Actualité

L'alimentation comme levier thérapeutique essentiel dans la prise en charge de la santé mentale

Selon Les Echos, un récent plaidoyer appelle à faire de la nutrition un pilier de la prévention et du traitement des maladies mentales, à parité avec les thérapies dites traditionnelles.

L'alimentation comme levier thérapeutique essentiel dans la prise en charge de la santé mentale

L'énoncé a de quoi faire sourire quiconque s'intéresse aux sagesses orientales: en Ayurvéda comme en médecine chinoise classique, l'assiette n'a jamais été un « ajout » à la psychothérapie — elle en constitue, depuis deux à trois millénaires, le premier remède. La nouvelle n'est donc pas tant l'idée que sa soudaine officialisation sous un vocabulaire de santé publique.

Un consensus qui sent le recyclage

Le mouvement s'inscrit dans un agenda plus large. Comme le rapporte le ministère des Solidarités, le Gouvernement a fait de 2026 la Grande cause nationale « Parlons santé mentale! » et vient de lancer un appel à projets pour une campagne nationale de prévention et de repérage précoce. En parallèle, Influencia détaille comment le dispositif « Vice-Versa, parlons Santé Mentale! », codéveloppé depuis l'automne 2025 avec les ministères de la Santé et de l'Éducation nationale, mobilise Pixar et ses personnages émotionnels pour parler d'anxiété et de dépression aux enfants — avec un kit enseignant, deux livrets familles et un relais par les Maisons des adolescents, les PMI et les réseaux hospitaliers. Le ministre de l'Éducation nationale Edouard Geffray rappelle qu'« aujourd'hui, 30 % de nos jeunes vont connaître un trouble anxieux ou dépressif entre 11 et 24 ans », un chiffre qui monte à 60 % chez ceux passant plus de six heures par jour sur les écrans. La nutrition comme levier de santé publique n'est donc pas un scoop isolé: elle s'ajoute à un faisceau d'initiatives qui entendent attaquer la souffrance psychique par tous les bouts — y compris, désormais, par celui de l'assiette.

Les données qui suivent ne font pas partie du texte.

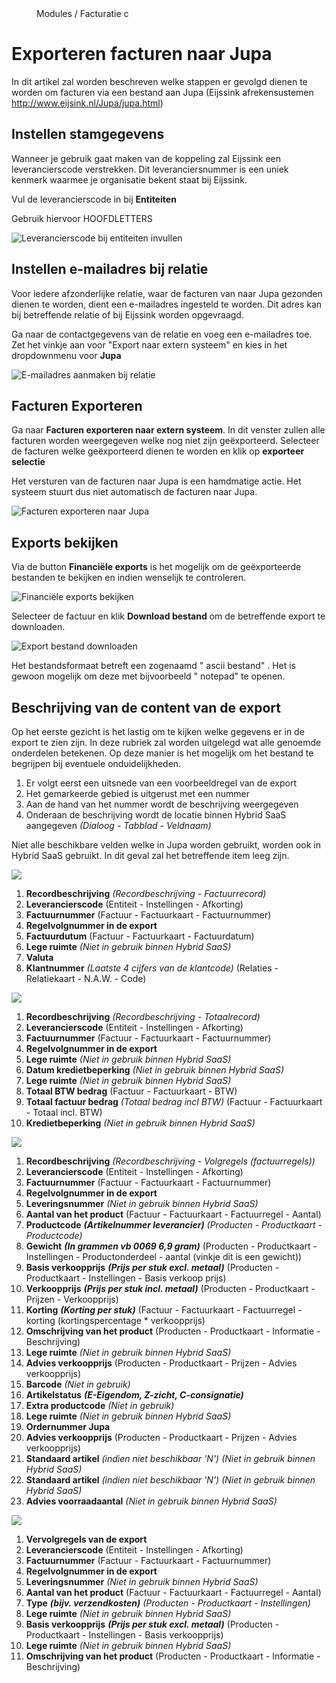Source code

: <properties>
	<page>
		<title>Export Jupa</title>
	</page>
	<menu>
		<position>Modules / Facturatie </position> 
		<title>Export Jupa</title>
		<sort>c</sort>
	</menu>
</properties>

# Exporteren facturen naar Jupa #

In dit artikel zal worden beschreven welke stappen er gevolgd dienen te worden om facturen via een bestand aan Jupa (Eijssink afrekensustemen http://www.eijsink.nl/Jupa/jupa.html) 

## Instellen stamgegevens ##

Wanneer je gebruik gaat maken van de koppeling zal Eijssink een leverancierscode verstrekken. Dit leveranciersnummer is een uniek kenmerk waarmee je organisatie bekent staat bij Eijssink. 

Vul de leverancierscode in bij **Entiteiten**

<div class="info">
Gebruik hiervoor HOOFDLETTERS
</div>

![Leverancierscode bij entiteiten invullen ](images/entiteit.png)

## Instellen e-mailadres bij relatie ##

Voor iedere afzonderlijke relatie, waar de facturen van naar Jupa gezonden dienen te worden, dient een e-mailadres ingesteld te worden. Dit adres kan bij betreffende relatie of bij Eijssink worden opgevraagd.

Ga naar de contactgegevens van de relatie en voeg een e-mailadres toe. Zet het vinkje aan voor "Export naar extern systeem"  en kies in het dropdownmenu voor **Jupa**

![E-mailadres aanmaken bij relatie](images/bedrijf.png)

## Facturen Exporteren ##

Ga naar **Facturen exporteren naar extern systeem**. In dit venster zullen alle facturen worden weergegeven welke nog niet zijn geëxporteerd. Selecteer de facturen welke geëxporteerd dienen te worden en klik op **exporteer selectie**

<div class="info">
Het versturen van de facturen naar Jupa is een hamdmatige actie. Het systeem stuurt dus niet automatisch de facturen naar Jupa.
</div>

![Facturen exporteren naar Jupa](images/exporteer.png)

## Exports bekijken ##

Via de button **Financiële exports** is het mogelijk om de geëxporteerde bestanden te bekijken en indien wenselijk te controleren.

![Financiële exports bekijken](images/financielleexport.png)

Selecteer de factuur en klik **Download bestand** om de betreffende export te downloaden.

![Export bestand downloaden](images/download.png)

<div class="info">
Het bestandsformaat betreft een zogenaamd " ascii bestand" . Het is gewoon mogelijk om deze met bijvoorbeeld " notepad" te openen.
</div>

## Beschrijving van de content van de export ##

Op het eerste gezicht is het lastig om te kijken welke gegevens er in de export te zien zijn. In deze rubriek zal worden uitgelegd wat alle genoemde onderdelen betekenen. Op deze manier is het mogelijk om het bestand te begrijpen bij eventuele onduidelijkheden.

1. Er volgt eerst een uitsnede van een voorbeeldregel van de export
2. Het gemarkeerde gebied is uitgerust met een nummer
3. Aan de hand van het nummer wordt de beschrijving weergegeven
4. Onderaan de beschrijving wordt de locatie binnen Hybrid SaaS aangegeven *(Dialoog - Tabblad - Veldnaam)*

<div class="info">
Niet alle beschikbare velden welke in Jupa worden gebruikt, worden ook in Hybrid SaaS gebruikt. In dit geval zal het betreffende item leeg zijn.
</div>

![](images/export1.png)

1. **Recordbeschrijving** *(Recordbeschrijving - Factuurrecord)*
2. **Leverancierscode**
	(Entiteit - Instellingen - Afkorting)
3. **Factuurnummer**
	(Factuur - Factuurkaart - Factuurnummer)
4. **Regelvolgnummer in de export**
5. **Factuurdutum**
	(Factuur - Factuurkaart - Factuurdatum)
6. **Lege ruimte** *(Niet in gebruik binnen Hybrid SaaS)*
7. **Valuta**
8. **Klantnummer** *(Laatste 4 cijfers van de klantcode)*
	(Relaties - Relatiekaart - N.A.W. - Code)

![](images/export2.png)


1. **Recordbeschrijving** *(Recordbeschrijving - Totaalrecord)*
2. **Leverancierscode**
	(Entiteit - Instellingen - Afkorting)
3. **Factuurnummer**
	(Factuur - Factuurkaart - Factuurnummer)
4. **Regelvolgnummer in de export**
5. **Lege ruimte** *(Niet in gebruik binnen Hybrid SaaS)*
6. **Datum kredietbeperking** *(Niet in gebruik binnen Hybrid SaaS)*
7. **Lege ruimte** *(Niet in gebruik binnen Hybrid SaaS)*
8. **Totaal BTW bedrag** 
	(Factuur - Factuurkaart - BTW)
9. **Totaal factuur bedrag** *(Totaal bedrag incl BTW)*
	(Factuur - Factuurkaart - Totaal incl. BTW)
10. **Kredietbeperking** *(Niet in gebruik binnen Hybrid SaaS)*


![](images/export3.png)

1. **Recordbeschrijving** *(Recordbeschrijving - Volgregels (factuurregels))*
2. **Leverancierscode**
	(Entiteit - Instellingen - Afkorting)
3. **Factuurnummer**
	(Factuur - Factuurkaart - Factuurnummer)
4. **Regelvolgnummer in de export**
5. **Leveringsnummer** *(Niet in gebruik binnen Hybrid SaaS)*
6. **Aantal van het product**
	(Factuur - Factuurkaart - Factuurregel - Aantal)
7.  **Productcode** ***(Artikelnummer leverancier)***
	*(Producten - Productkaart - Productcode)*
8.  **Gewicht** ***(In grammen vb 0069 6,9 gram)***
	(Producten - Productkaart - Instellingen - Productonderdeel - aantal (vinkje dit is een gewicht))
9.  **Basis verkoopprijs** ***(Prijs per stuk excl. metaal)***
	(Producten - Productkaart - Instellingen - Basis verkoop prijs)
10.  **Verkoopprijs** ***(Prijs per stuk incl. metaal)***
	(Producten - Productkaart - Prijzen - Verkoopprijs)
11.  **Korting** ***(Korting per stuk)***
	(Factuur - Factuurkaart - Factuurregel - korting (kortingspercentage * verkoopprijs)
12.  **Omschrijving van het product**
	(Producten - Productkaart - Informatie - Beschrijving)
13.  **Lege ruimte** *(Niet in gebruik binnen Hybrid SaaS)*
14.  **Advies verkoopprijs**
	(Producten - Productkaart - Prijzen - Advies verkoopprijs)
15.  **Barcode** *(Niet in gebruik)*
16.  **Artikelstatus** ***(E-Eigendom, Z-zicht, C-consignatie)***
17.  **Extra productcode** *(Niet in gebruik)*
18.  **Lege ruimte** *(Niet in gebruik binnen Hybrid SaaS)*
19.  **Ordernummer Jupa**
20.  **Advies verkoopprijs**
	(Producten - Productkaart - Prijzen - Advies verkoopprijs)
21.  **Standaard artikel** *(indien niet beschikbaar 'N')* *(Niet in gebruik binnen Hybrid SaaS)*
22.  **Standaard artikel** *(indien niet beschikbaar 'N')* *(Niet in gebruik binnen Hybrid SaaS)*
23.  **Advies voorraadaantal** *(Niet in gebruik binnen Hybrid SaaS)*
	
![](images/export4.png)

1. **Vervolgregels van de export**
2. **Leverancierscode**
	(Entiteit - Instellingen - Afkorting)
3. **Factuurnummer**
	(Factuur - Factuurkaart - Factuurnummer)
4. **Regelvolgnummer in de export**
5. **Leveringsnummer** *(Niet in gebruik binnen Hybrid SaaS)*
6. **Aantal van het product**
	(Factuur - Factuurkaart - Factuurregel - Aantal)
7.  **Type** ***(bijv. verzendkosten)***
	*(Producten - Productkaart - Instellingen)*
8.  **Lege ruimte** *(Niet in gebruik binnen Hybrid SaaS)*
9.  **Basis verkoopprijs** ***(Prijs per stuk excl. metaal)***
	(Producten - Productkaart - Instellingen - Basis verkoopprijs)
10.  **Lege ruimte** *(Niet in gebruik binnen Hybrid SaaS)*
11.  **Omschrijving van het product**
	(Producten - Productkaart - Informatie - Beschrijving)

Ce que cela change, concrètement

Reste à dépasser le slogan. Dans la tradition indienne, āhāra — l'alimentation — figure parmi les trois piliers de la vie, aux côtés du sommeil (nidra) et de la maîtrise de soi. Ce n'est pas un « complément » de la thérapie: c'est un support sans lequel le reste vacille. À l'inverse, la pop culture de la micronutrition tend à transformer l'assiette en liste d'additions: on ajoute du magnésium, on retranche le gluten, on encense les oméga-3. Le piège est connu: remplacer une orthorexie par une autre ne soigne rien, et la « nouvelle » catégorie de malades que produit l'industrie du supplément n'a rien à envier à l'ancienne. Pour qui souhaite intégrer ce pilier sans tomber dans la simplification commerciale, trois garde-fous s'imposent. Privilégier une alimentation entière, variée et cuisinable plutôt qu'une accumulation de compléments isolés. Considérer l'alimentation comme un acte quotidien d'auto-observation — rythme, digestion, énergie post-prandiale — avant d'y chercher une liste de nutriments miracles. Et accepter que la nutrition ne remplace ni un suivi psychologique ni un travail corporel, yoga, respiration ou toute autre pratique somatique. À défaut, la « prévention par l'assiette » rejoindra la longue liste des injonctions bien-être qui n'ont soigné, jusqu'ici, que les marges de l'industrie.